И самое странное – как оба эти мира друг с другом соприкасались, как близки они были друг к другу! Например, наша служанка Лина, когда она по вечерам, за молитвой, сидела в гостиной у двери и своим звонким голосом пела вместе с другими, положив вымытые руки на выглаженный передник, тогда она была целиком с отцом и матерью, с нами, со светлым и правильным. А сразу после этого, в кухне или дровянике, когда она рассказывала мне сказку о человечке без головы или когда она спорила с соседками в маленькой мясной лавке, она была совсем другая, принадлежала к другому миру, окружалась тайной. И так было со всем на свете, чаще всего со мной самим. Конечно, я принадлежал к светлому и правильному миру, я был сыном своих родителей, но, куда ни направлял я свой взгляд и слух, везде присутствовало это другое, и я жил также и в нем, хотя оно часто бывало мне чуждо и жутко, хотя там обыкновенно появлялись нечистая совесть и страх. Порой мне даже милее всего было жить в этом запретном мире, и возвращение домой, к светлому – при всей своей необходимости и благотворности – часто ощущалось почти как возврат к чему-то менее прекрасному, более скучному и унылому. Иногда я знал: моя цель жизни – стать таким же, как мой отец и моя мать, таким же светлым и чистым, таким же уверенным и порядочным, но до этого еще долгий путь, до этого надо отсиживать уроки в школе, быть студентом, сдавать всякие экзамены, и путь этот идет все время мимо другого, темного мира, а то и через него, и вполне возможно, что в нем-то как раз и останешься и утонешь. Сколько угодно было историй о блудных сыновьях, с которыми именно так и случилось, я читал их со страстью. Возвращение в отчий дом и на путь добра всегда бывало замечательным избавлением, я вполне понимал, что только это правильно, хорошо и достойно желания, и все же та часть истории, что протекала среди злых и заблудших, привлекала меня гораздо больше, и если бы можно было это сказать и в этом признаться, то иногда мне бывало, в сущности, даже жаль, что блудный сын раскаялся и нашелся. Но этого ни говорить, ни думать не полагалось. Это ощущалось только подспудно, как некое предчувствие, некая возможность. Когда я представлял себе черта, я легко мог вообразить его идущим по улице открыто, или переодетым, или где-нибудь на ярмарке, или в трактире, но никак не у нас дома.

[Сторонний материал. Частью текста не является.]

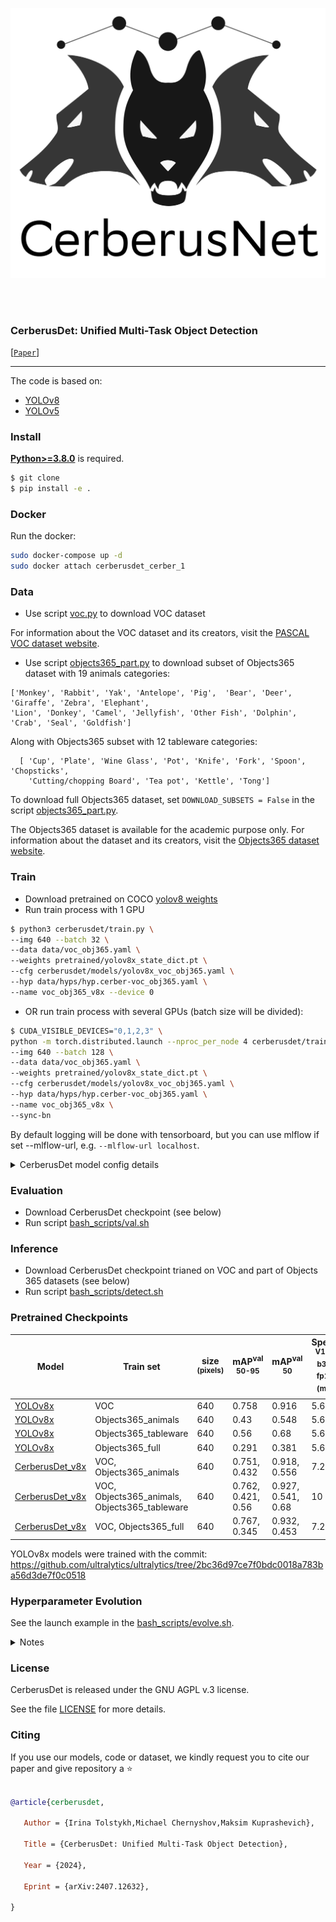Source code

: <div align="center">
<p>
<a align="left"  target="_blank">
<img width="640" src="assets/logo.png"></a>
</p>
<br>

<br>
</div>

### CerberusDet: Unified Multi-Task Object Detection

[[`Paper`](http://arxiv.org/abs/2407.12632)]

---

The code is based on:

- [YOLOv8](https://github.com/ultralytics/ultralytics)
- [YOLOv5](https://github.com/ultralytics/yolov5)


### Install

[**Python>=3.8.0**](https://www.python.org/) is required.
```bash
$ git clone
$ pip install -e .
```

### Docker

Run the docker:

```bash
sudo docker-compose up -d
sudo docker attach cerberusdet_cerber_1
```
### Data

- Use script [voc.py](data/scripts/voc.py) to download VOC dataset

For information about the VOC dataset and its creators, visit the [PASCAL VOC dataset website](http://host.robots.ox.ac.uk/pascal/VOC/).
- Use script [objects365_part.py](data/scripts/objects365_part.py) to download subset of Objects365 dataset with 19 animals categories:
```
['Monkey', 'Rabbit', 'Yak', 'Antelope', 'Pig',  'Bear', 'Deer', 'Giraffe', 'Zebra', 'Elephant',
'Lion', 'Donkey', 'Camel', 'Jellyfish', 'Other Fish', 'Dolphin', 'Crab', 'Seal', 'Goldfish']
```
Along with Objects365 subset with 12 tableware categories:
```
  [ 'Cup', 'Plate', 'Wine Glass', 'Pot', 'Knife', 'Fork', 'Spoon', 'Chopsticks',
    'Cutting/chopping Board', 'Tea pot', 'Kettle', 'Tong']
```
To download full Objects365 dataset, set `DOWNLOAD_SUBSETS = False` in the script [objects365_part.py](data/scripts/objects365_part.py).

The Objects365 dataset is available for the academic purpose only. For information about the dataset and its creators, visit the [Objects365 dataset website](https://www.objects365.org/).

### Train

- Download pretrained on COCO [yolov8 weights](https://drive.google.com/file/d/1A3ukDEBNqfgreaMrju66XDIiLEfBkEZH/view?usp=sharing)
- Run train process with 1 GPU
```bash
$ python3 cerberusdet/train.py \
--img 640 --batch 32 \
--data data/voc_obj365.yaml \
--weights pretrained/yolov8x_state_dict.pt \
--cfg cerberusdet/models/yolov8x_voc_obj365.yaml \
--hyp data/hyps/hyp.cerber-voc_obj365.yaml \
--name voc_obj365_v8x --device 0
```
- OR run train process with several GPUs (batch size will be divided):
```bash
$ CUDA_VISIBLE_DEVICES="0,1,2,3" \
python -m torch.distributed.launch --nproc_per_node 4 cerberusdet/train.py \
--img 640 --batch 128 \
--data data/voc_obj365.yaml \
--weights pretrained/yolov8x_state_dict.pt \
--cfg cerberusdet/models/yolov8x_voc_obj365.yaml \
--hyp data/hyps/hyp.cerber-voc_obj365.yaml \
--name voc_obj365_v8x \
--sync-bn
```
By default logging will be done with tensorboard, but you can use mlflow if set --mlflow-url, e.g. `--mlflow-url localhost`.

<details>
<summary>CerberusDet model config details </summary>

Example of the model's config for 2 tasks: [yolov8x_voc_obj365.yaml](cerberusdet/models/yolov8x_voc_obj365.yaml)

- The model config is based on yolo configs, except that the `head` is divided into two sections (`neck` and `head`)
- The layers of the `neck` section can be shared between tasks or be unique
- The `head` section defines what the head will be for all tasks, but each task will always have its own unique parameters
- The `from` parameter of the first neck layer must be a positive ordinal number, specifying from which layer, starting from the beginning of the entire architecture, to take features.
- The `cerber` section is optional and defines the architecture configuration for determining the neck layers to be shared among tasks. If not specified, all layers will be shared among tasks, and only the heads will be unique.
- The CerberusDet configuration is constructed as follows:<br>
  `cerber: List[OneBranchConfig]`, where<br>
  &nbsp; `OneBranchConfig = List[cerber_layer_number, SharedTasksConfig]`, where<br>
  &nbsp; &nbsp; &nbsp; `cerber_layer_number` - the layer number (counting from the end of the backbone) after which branching should occur<br>
  &nbsp; &nbsp; &nbsp; `SharedTasksConfig = List[OneBranchGroupedTasks]`, where<br>
  &nbsp; &nbsp; &nbsp; &nbsp; &nbsp; &nbsp; `OneBranchGroupedTasks = [number_of_task1_head, number_of_task2_head, ...]` - the task head numbers (essentially task IDs) that should be in the same branch and share layers thereafter<br><br>
  The head numbers will correspond to tasks according to the sequence in which they are listed in the data configuration.<br><br>
  Example for YOLO v8x:<br>
  `[[2, [[15], [13, 14]]], [6, [[13], [14]]]]` - configuration for 3 tasks. Task id=15 will have all task-specific layers, starting from the 3rd. Tasks id=13, id=14 will share layers 3-6, then after the 6th, they will have their own separate branches with all layers.

</details>

### Evaluation

- Download CerberusDet checkpoint (see below)
- Run script [bash_scripts/val.sh](bash_scripts/val.sh)

### Inference

- Download CerberusDet checkpoint trianed on VOC and part of Objects 365 datasets (see below)
- Run script [bash_scripts/detect.sh](bash_scripts/detect.sh)

### Pretrained Checkpoints


| Model                                                                                                                                                                                   | Train set                                     | size<br><sup>(pixels) | mAP<sup>val<br>50-95 | mAP<sup>val<br>50  | Speed<br><sup>V100 b32, fp16<br>(ms) | params<br><sup>(M) | FLOPs<br><sup>@640 (B) |
|-----------------------------------------------------------------------------------------------------------------------------------------------------------------------------------------|-----------------------------------------------|-----------------------|----------------------|--------------------|------------------------------------|--------------------|------------------------|
| [YOLOv8x](https://drive.google.com/file/d/11WZJxFd_7jww1TyXTogoVh7OzlrTDMQ0/view?usp=sharing)                                                                                           | VOC                                           | 640                   | 0.758                | 0.916              | 5.6                                | 68                 | 257.5                  |
| [YOLOv8x](https://drive.google.com/file/d/1wBJFfsgfMTuBaRaIEecJN2YgWju_IKju/view?usp=sharing)                                                                                           | Objects365_animals                            | 640                   | 0.43                 | 0.548              | 5.6                                | 68                 | 257.5                  |
| [YOLOv8x](https://drive.google.com/file/d/1VNIwogJGYLEDJXJ2R-k-aucSZOWjfSXW/view?usp=sharing)                                                                                           | Objects365_tableware                          | 640                   | 0.56                 | 0.68               | 5.6                                | 68                 | 257.5                  |
| [YOLOv8x](https://drive.google.com/file/d/1phP54z9dIOnCxG2XfB3c1Rf3RssiifSp/view?usp=sharing)                                                                                           | Objects365_full                               | 640                   | 0.291                | 0.381              | 5.6                                | 70                 | 267.0                  |
| [CerberusDet_v8x](https://drive.google.com/file/d/1vHqLGot6AMcWOO5GWN1YOUNbvzNai0Oj/view?usp=sharing) | VOC, Objects365_animals                       | 640                   | 0.751, 0.432         | 0.918, 0.556       | 7.2                                | 105                | 381.3                  |
| [CerberusDet_v8x](https://drive.google.com/file/d/1SwgZw0FgilAG2qaf66j-cgYRVg4fhyag/view?usp=sharing)                                                                                   | VOC, Objects365_animals, Objects365_tableware | 640                   | 0.762, 0.421, 0.56   | 0.927, 0.541, 0.68 | 10                                 | 142                | 505.1                  |
| [CerberusDet_v8x](https://drive.google.com/file/d/19sOpjFp-qgEtywfJeufX9zH6oidFlVeg/view?usp=sharing)                                                                                   | VOC, Objects365_full                          | 640                   | 0.767, 0.345         | 0.932, 0.453       | 7.2                                | 107                | 390.8                  |

YOLOv8x models were trained with the commit: https://github.com/ultralytics/ultralytics/tree/2bc36d97ce7f0bdc0018a783ba56d3de7f0c0518


### Hyperparameter Evolution

See the launch example in the  [bash_scripts/evolve.sh](bash_scripts/evolve.sh).

<details>
<summary>Notes</summary>

- To evolve hyperparameters specific to each task, specify initial parameters separately per task and append `--evolve_per_task`
- To evolve specific set of hyperparameters, specify their names separated by comma via the `--params_to_evolve` argument, e.g. `--params_to_evolve 'box,cls,dfl'`
- Use absolute paths to configs.
- Specify search algorith via `--evolver`. You can use the search algorithms of the [ray](https://docs.ray.io/en/latest/index.html) library (see available values here: [predefined_evolvers.py](cerberusdet/evolvers/predefined_evolvers.py)), or `'yolov5'`

</details>

### License
CerberusDet is released under the GNU AGPL v.3 license.

See the file [LICENSE](LICENSE.txt) for more details.

### Citing

If you use our models, code or dataset, we kindly request you to cite our paper and give repository a ⭐

```bibtex

@article{cerberusdet,

   Author = {Irina Tolstykh,Michael Chernyshov,Maksim Kuprashevich},

   Title = {CerberusDet: Unified Multi-Task Object Detection},

   Year = {2024},

   Eprint = {arXiv:2407.12632},

}

```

Мои сестры принадлежали тоже к светлому миру. Они, как мне часто казалось, были ближе к отцу и матери, они были лучше, нравственнее, непогрешимее, чем я. У них были недостатки, были дурные привычки, но мне казалось, что это заходит не очень глубоко, не так, как у меня, где соприкосновение со злом часто оказывалось мучительно-тяжким, где темный мир находился гораздо ближе. Сестер, как и родителей, надо было щадить и уважать, и, если случалось поссориться с ними, ты всегда оказывался плохим перед собственной совестью, зачинщиком, который должен просить прощения. Ибо в сестрах ты обижал родителей, добро и непреложность. Были тайны, поделиться которыми с самыми скверными уличными мальчишками мне было куда легче, чем с сестрами. В хорошие дни, когда все светло и совесть в порядке, бывало просто восхитительно играть с сестрами, держаться с ними приятно и мило и видеть самого себя в славном, благоприятном свете. Так, наверно, было бы, если бы сделаться ангелом! Ничего более высокого мы не знали, и нам казалось дивным блаженством быть ангелами, окруженными сладкозвучием и благоуханием, как сочельник и счастье. О, как редко выдавались такие часы и дни! За игрой, за хорошими, невинными, разрешенными играми, мною часто овладевала горячность, которая претила сестрам, вела к ссорам и бедам, и, если на меня тогда находила злость, я становился ужасен, я делал и говорил вещи, делая и говоря которые в глубине души уже обжигался их мерзостью. Затем наступали скверные, мрачные часы раскаяния и самоуничижения, а за ними горькая минута, когда я просил прощения, потом снова, на какие-то часы или мгновения, – луч света, тихое, благодарное счастье без разлада.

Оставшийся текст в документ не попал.